Only one span of the listing below is wanted: the lines from the one with "after the first" through the one with "libpython-clj now searches", reproduced exactly, both ends kept.

BEGIN

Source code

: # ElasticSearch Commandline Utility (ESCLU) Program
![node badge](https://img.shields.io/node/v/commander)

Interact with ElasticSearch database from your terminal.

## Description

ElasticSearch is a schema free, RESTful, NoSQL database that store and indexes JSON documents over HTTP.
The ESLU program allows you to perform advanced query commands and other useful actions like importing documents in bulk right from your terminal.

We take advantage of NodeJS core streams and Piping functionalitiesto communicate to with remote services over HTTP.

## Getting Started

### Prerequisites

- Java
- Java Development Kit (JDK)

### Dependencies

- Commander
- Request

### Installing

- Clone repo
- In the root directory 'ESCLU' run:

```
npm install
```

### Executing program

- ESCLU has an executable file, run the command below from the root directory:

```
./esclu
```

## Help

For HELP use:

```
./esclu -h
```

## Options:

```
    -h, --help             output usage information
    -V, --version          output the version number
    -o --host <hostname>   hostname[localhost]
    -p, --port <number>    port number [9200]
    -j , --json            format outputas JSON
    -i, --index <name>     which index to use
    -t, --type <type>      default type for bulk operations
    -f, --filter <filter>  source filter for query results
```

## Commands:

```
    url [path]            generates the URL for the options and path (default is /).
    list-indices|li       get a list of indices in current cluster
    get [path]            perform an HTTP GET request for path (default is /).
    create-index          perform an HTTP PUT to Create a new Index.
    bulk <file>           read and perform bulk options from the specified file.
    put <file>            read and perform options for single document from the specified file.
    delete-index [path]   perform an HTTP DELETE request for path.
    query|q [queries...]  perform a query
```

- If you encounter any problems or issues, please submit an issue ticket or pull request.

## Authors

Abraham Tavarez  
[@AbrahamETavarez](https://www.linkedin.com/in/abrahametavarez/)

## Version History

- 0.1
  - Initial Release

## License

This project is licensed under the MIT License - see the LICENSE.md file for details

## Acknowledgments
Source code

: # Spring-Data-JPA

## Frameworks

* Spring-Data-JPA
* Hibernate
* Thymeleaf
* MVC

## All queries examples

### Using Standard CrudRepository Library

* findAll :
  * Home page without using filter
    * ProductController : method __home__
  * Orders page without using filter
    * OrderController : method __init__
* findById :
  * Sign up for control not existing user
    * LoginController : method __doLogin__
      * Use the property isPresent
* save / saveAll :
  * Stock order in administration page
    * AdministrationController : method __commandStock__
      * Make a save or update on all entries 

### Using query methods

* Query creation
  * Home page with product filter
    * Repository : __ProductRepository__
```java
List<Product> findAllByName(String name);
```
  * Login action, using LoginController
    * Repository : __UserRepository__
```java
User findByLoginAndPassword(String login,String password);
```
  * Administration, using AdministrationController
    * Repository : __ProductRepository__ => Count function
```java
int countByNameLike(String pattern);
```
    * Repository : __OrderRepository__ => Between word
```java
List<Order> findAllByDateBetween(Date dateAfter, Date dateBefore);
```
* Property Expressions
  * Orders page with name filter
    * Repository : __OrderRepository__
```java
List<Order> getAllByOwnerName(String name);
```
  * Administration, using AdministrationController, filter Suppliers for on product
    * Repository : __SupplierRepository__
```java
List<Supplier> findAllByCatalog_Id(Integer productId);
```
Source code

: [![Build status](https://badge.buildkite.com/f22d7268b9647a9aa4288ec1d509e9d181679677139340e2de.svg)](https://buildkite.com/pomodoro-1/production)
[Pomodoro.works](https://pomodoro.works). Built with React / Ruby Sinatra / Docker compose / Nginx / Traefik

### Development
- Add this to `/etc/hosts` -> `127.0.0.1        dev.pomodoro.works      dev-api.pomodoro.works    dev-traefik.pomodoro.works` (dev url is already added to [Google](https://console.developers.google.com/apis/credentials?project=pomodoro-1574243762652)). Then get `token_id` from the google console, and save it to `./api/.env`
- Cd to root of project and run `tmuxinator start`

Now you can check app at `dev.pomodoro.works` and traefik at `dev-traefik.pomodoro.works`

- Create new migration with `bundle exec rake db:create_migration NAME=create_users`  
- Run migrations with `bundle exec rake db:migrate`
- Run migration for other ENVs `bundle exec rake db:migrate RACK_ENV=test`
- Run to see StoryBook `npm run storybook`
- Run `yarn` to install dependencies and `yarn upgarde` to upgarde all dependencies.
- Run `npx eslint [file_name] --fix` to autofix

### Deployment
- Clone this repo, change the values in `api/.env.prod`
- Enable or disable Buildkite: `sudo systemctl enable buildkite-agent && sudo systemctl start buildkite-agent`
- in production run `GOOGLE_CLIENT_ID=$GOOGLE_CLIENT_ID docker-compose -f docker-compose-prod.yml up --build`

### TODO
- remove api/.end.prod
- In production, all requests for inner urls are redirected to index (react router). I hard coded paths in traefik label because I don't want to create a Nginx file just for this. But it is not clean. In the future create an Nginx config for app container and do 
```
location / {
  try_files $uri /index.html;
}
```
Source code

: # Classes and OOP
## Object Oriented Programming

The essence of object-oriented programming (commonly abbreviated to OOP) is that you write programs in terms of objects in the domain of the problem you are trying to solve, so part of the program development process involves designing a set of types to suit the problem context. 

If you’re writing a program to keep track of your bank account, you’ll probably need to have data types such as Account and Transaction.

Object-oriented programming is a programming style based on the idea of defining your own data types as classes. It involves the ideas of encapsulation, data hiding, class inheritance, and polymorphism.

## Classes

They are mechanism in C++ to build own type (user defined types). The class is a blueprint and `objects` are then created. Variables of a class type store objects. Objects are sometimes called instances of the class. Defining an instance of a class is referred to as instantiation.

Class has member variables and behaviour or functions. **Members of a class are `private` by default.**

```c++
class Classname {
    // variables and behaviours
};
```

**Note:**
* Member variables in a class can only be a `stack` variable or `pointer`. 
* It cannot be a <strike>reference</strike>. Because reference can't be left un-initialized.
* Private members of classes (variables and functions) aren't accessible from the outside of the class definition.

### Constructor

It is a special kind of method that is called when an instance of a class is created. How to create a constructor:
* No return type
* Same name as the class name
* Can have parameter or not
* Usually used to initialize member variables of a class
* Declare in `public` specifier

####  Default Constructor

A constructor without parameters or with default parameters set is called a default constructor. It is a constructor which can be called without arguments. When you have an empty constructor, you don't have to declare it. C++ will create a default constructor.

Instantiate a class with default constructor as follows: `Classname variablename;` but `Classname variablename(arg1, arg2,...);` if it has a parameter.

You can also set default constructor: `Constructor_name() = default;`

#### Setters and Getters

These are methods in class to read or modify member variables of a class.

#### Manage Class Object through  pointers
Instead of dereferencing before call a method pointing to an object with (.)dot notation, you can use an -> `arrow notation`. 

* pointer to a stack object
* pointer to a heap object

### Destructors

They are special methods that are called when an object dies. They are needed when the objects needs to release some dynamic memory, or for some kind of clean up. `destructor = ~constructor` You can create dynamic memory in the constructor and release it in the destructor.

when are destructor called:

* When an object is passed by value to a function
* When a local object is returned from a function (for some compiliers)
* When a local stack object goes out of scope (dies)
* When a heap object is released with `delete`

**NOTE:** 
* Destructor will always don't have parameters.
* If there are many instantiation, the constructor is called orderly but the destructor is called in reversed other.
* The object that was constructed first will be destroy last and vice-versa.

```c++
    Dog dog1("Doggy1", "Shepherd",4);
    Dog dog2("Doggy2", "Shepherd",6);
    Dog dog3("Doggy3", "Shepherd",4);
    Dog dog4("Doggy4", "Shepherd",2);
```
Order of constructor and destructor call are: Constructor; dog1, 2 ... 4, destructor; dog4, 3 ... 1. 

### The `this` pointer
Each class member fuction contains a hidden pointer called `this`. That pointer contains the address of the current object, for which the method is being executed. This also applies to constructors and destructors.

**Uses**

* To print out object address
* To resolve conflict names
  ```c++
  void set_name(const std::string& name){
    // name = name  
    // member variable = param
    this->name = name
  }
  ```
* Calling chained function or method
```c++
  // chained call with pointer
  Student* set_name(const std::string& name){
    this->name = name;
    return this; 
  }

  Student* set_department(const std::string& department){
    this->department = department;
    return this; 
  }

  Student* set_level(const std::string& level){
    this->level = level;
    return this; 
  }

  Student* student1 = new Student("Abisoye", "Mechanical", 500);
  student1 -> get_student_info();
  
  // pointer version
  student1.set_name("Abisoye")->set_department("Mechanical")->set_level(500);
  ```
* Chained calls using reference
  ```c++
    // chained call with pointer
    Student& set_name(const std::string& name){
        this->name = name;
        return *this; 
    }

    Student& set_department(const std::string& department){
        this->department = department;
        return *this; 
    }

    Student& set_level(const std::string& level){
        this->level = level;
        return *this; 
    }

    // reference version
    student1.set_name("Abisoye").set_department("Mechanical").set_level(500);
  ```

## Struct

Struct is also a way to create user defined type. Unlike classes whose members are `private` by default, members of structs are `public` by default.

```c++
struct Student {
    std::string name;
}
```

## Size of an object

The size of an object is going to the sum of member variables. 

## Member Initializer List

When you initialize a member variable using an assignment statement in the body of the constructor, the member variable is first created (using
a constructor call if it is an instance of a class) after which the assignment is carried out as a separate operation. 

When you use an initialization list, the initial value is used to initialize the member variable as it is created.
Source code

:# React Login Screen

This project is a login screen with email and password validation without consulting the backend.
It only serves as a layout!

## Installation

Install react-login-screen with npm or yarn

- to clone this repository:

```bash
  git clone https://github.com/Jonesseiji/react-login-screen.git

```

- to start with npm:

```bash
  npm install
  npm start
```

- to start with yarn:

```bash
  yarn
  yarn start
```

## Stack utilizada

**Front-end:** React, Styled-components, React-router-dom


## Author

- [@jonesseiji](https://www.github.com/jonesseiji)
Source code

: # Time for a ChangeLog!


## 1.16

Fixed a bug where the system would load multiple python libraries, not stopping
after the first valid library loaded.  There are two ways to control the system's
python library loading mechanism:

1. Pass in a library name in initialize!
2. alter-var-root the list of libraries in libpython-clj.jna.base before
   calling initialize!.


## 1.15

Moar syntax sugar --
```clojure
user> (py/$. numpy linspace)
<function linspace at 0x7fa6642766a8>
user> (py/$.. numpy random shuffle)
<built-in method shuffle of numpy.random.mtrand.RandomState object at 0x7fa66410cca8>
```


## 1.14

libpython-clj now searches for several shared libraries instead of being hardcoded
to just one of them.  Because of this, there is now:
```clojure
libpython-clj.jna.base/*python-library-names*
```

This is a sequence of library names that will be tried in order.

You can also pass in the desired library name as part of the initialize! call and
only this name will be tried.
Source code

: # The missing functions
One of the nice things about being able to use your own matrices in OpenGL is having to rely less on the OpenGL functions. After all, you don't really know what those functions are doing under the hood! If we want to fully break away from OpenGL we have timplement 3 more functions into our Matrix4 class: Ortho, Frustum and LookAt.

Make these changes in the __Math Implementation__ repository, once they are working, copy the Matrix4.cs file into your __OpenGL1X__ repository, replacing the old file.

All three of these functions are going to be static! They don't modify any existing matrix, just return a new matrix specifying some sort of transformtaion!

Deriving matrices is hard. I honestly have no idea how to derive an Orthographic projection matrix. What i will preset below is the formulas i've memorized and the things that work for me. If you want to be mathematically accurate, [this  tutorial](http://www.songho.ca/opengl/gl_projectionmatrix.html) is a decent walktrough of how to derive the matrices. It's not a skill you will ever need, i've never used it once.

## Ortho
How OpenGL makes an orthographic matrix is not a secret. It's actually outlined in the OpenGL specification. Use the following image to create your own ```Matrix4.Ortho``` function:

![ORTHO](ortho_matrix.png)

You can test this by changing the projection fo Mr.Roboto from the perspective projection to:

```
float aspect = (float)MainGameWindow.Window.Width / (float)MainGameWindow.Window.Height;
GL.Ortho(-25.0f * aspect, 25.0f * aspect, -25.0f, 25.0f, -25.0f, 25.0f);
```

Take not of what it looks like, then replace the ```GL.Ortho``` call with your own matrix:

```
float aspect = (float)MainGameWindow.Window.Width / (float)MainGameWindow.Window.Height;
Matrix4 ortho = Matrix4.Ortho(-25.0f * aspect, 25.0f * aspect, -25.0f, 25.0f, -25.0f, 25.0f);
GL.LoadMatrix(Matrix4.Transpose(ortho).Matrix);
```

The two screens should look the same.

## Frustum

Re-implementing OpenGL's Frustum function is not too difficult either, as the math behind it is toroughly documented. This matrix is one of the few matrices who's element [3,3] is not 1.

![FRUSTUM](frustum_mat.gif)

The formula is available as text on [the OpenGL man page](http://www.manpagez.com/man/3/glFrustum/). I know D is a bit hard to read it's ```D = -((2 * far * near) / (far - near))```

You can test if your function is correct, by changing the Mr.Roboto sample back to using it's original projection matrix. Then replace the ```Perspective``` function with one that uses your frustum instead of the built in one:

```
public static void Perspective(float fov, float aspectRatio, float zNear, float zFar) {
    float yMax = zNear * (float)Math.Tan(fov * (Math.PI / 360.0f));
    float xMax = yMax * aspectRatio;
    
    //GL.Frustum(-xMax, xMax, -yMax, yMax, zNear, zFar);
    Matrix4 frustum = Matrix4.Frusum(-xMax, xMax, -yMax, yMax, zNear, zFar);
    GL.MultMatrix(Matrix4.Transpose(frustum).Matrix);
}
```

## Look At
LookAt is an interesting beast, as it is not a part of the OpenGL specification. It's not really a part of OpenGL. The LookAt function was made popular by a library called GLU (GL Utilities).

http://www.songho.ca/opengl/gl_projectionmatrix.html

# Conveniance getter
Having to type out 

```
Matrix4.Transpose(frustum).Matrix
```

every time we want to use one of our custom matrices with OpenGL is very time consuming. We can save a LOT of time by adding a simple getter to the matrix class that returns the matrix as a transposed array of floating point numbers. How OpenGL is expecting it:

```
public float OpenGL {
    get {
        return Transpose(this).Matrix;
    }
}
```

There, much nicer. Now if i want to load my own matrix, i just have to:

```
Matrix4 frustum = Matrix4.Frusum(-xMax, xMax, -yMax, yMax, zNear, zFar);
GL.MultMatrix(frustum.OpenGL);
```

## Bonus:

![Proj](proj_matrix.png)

END

Task response:
after the first valid library loaded.  There are two ways to control the system's
python library loading mechanism:

1. Pass in a library name in initialize!
2. alter-var-root the list of libraries in libpython-clj.jna.base before
   calling initialize!.


## 1.15

Moar syntax sugar --
```clojure
user> (py/$. numpy linspace)
<function linspace at 0x7fa6642766a8>
user> (py/$.. numpy random shuffle)
<built-in method shuffle of numpy.random.mtrand.RandomState object at 0x7fa66410cca8>
```


## 1.14

libpython-clj now searches for several shared libraries instead of being hardcoded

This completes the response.